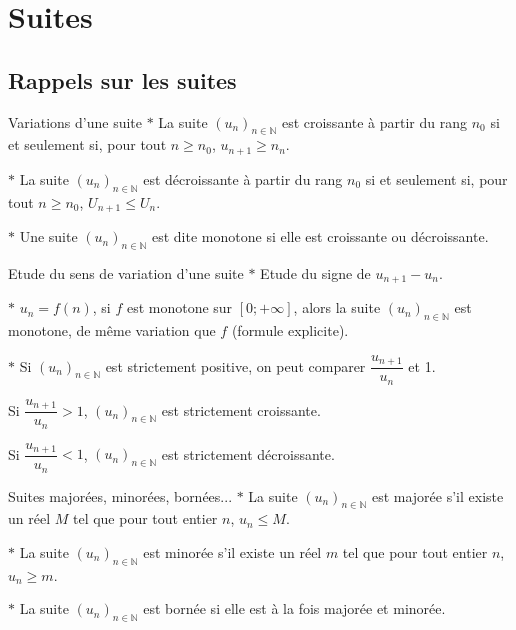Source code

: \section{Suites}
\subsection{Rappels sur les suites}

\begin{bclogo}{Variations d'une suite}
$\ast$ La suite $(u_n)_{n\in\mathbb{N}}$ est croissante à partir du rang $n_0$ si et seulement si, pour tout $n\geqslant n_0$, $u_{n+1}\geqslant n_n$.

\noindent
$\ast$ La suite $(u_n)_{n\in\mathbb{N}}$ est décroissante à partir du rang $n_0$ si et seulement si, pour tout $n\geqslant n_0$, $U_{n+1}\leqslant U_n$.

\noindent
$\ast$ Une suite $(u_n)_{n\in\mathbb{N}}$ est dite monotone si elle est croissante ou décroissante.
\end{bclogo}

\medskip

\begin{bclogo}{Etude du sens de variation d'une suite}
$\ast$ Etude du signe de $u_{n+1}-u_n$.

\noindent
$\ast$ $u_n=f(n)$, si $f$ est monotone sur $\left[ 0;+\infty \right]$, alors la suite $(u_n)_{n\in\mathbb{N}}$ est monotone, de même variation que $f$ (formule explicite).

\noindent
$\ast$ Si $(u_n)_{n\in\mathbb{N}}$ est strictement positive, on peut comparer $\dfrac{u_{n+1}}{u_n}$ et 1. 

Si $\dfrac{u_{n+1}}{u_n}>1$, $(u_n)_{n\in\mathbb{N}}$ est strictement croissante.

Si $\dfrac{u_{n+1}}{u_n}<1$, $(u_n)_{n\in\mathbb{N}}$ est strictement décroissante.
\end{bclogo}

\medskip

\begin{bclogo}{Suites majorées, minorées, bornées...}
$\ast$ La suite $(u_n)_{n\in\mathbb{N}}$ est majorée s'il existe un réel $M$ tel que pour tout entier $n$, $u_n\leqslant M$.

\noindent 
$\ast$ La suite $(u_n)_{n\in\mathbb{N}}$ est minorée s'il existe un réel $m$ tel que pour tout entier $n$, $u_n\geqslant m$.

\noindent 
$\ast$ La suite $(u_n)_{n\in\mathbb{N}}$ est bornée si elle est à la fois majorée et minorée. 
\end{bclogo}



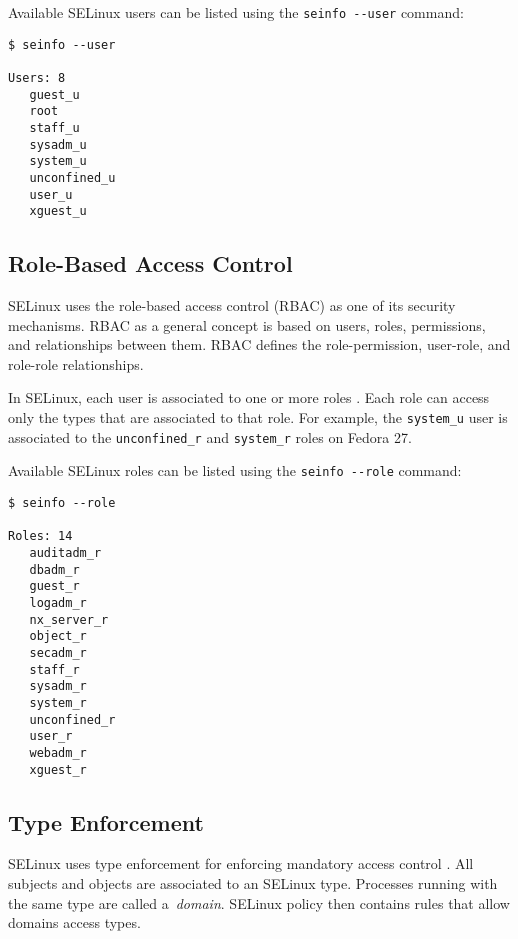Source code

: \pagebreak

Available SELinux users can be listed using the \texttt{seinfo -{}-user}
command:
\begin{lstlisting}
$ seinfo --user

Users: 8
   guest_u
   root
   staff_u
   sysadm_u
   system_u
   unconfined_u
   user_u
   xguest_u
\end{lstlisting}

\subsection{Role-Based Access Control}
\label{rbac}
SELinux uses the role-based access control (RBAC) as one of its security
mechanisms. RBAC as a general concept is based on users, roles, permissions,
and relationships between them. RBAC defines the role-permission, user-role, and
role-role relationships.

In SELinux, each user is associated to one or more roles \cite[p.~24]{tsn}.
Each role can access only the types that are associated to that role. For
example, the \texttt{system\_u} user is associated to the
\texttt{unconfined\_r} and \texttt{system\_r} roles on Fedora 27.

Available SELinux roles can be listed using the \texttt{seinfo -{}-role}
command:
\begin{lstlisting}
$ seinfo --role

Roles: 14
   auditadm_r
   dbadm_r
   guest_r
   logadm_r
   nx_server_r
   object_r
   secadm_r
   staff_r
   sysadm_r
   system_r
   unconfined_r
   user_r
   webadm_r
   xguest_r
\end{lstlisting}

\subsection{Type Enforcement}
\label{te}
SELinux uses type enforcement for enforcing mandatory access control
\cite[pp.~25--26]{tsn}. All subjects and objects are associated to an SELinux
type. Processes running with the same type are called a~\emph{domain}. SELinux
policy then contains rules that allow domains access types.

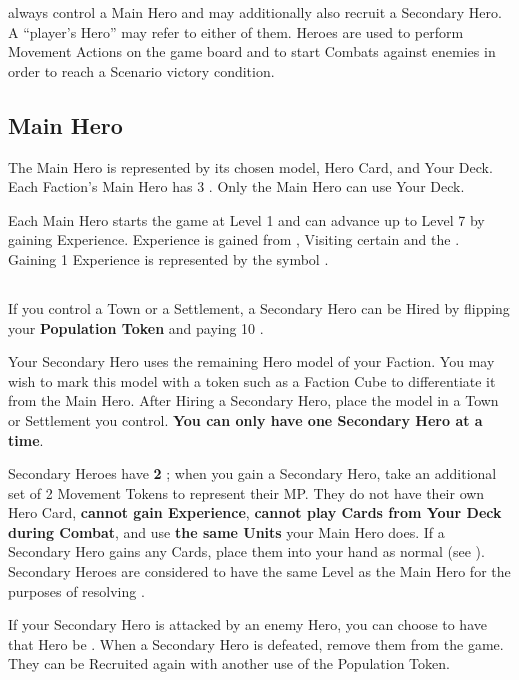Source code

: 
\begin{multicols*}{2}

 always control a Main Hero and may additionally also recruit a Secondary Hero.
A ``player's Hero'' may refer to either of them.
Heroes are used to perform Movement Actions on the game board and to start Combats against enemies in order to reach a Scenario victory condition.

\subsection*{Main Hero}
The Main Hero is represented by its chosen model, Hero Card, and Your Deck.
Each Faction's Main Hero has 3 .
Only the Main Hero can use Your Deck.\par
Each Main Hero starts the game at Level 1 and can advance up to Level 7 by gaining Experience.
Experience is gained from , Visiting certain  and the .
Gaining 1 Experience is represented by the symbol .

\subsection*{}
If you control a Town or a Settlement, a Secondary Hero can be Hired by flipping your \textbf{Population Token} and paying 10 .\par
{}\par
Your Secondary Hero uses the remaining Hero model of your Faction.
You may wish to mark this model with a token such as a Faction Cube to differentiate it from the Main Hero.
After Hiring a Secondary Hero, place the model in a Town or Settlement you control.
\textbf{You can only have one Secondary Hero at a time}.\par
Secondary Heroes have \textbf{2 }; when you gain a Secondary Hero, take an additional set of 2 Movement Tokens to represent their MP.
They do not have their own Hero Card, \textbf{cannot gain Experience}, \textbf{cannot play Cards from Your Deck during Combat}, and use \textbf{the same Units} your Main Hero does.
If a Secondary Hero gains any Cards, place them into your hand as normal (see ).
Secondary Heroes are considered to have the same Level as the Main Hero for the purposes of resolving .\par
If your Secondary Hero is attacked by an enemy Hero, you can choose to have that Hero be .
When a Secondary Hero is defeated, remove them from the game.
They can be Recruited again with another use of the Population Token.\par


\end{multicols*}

--

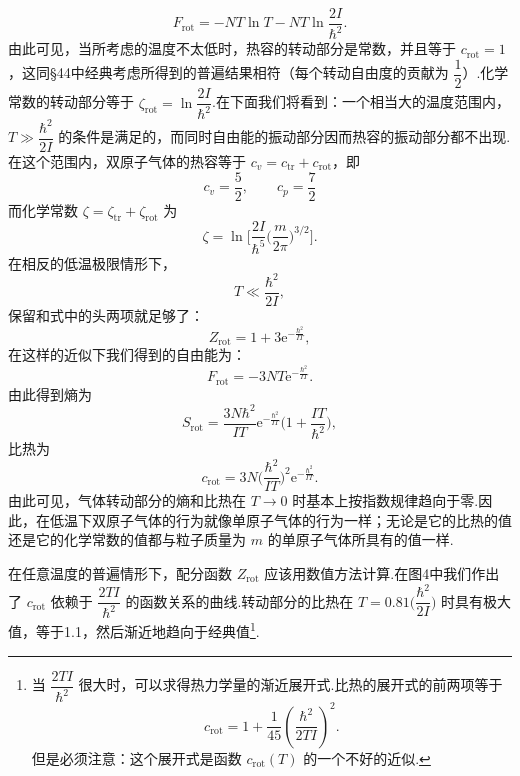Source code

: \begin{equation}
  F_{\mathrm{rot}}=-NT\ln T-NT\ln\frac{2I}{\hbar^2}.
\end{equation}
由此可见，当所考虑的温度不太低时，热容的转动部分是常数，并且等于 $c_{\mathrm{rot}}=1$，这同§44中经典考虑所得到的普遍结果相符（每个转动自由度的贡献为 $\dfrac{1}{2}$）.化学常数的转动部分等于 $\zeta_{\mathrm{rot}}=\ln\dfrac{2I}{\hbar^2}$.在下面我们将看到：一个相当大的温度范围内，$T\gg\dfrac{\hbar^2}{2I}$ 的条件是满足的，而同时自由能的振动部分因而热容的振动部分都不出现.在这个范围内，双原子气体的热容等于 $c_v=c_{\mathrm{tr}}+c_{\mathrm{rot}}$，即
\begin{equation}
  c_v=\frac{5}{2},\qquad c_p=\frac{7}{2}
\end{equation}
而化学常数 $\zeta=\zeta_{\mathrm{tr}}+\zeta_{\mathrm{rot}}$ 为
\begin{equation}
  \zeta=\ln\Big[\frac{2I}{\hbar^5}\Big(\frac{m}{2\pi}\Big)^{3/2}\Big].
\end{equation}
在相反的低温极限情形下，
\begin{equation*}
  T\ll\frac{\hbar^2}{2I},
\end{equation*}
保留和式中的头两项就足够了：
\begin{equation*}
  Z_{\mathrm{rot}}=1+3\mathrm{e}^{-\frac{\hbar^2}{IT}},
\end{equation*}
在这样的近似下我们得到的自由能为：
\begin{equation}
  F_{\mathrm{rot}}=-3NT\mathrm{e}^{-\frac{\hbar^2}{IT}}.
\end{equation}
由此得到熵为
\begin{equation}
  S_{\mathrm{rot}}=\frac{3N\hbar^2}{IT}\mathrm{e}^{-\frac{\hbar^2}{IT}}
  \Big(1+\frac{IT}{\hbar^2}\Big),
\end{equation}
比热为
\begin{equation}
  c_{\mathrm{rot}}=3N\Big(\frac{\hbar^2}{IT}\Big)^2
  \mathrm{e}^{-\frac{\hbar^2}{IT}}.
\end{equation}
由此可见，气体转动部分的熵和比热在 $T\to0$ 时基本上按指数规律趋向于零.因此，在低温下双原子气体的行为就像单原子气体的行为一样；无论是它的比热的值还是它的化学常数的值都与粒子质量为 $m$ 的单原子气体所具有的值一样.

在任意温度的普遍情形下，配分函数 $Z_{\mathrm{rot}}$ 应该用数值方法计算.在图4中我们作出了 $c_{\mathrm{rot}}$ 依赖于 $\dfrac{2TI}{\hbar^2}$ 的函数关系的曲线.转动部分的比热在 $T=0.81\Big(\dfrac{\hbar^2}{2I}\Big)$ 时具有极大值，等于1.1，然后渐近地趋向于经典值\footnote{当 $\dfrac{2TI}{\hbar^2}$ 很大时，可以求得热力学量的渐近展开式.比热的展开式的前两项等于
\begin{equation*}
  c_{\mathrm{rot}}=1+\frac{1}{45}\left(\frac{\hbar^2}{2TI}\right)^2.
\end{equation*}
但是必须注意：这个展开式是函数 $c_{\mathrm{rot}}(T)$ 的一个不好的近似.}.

--

### What the task asks
The lines holding the word "Level" are the answer. Pull them out of the records and copy them.

### Answer space
Each Main Hero starts the game at Level 1 and can advance up to Level 7 by gaining Experience.
Secondary Heroes are considered to have the same Level as the Main Hero for the purposes of resolving .\par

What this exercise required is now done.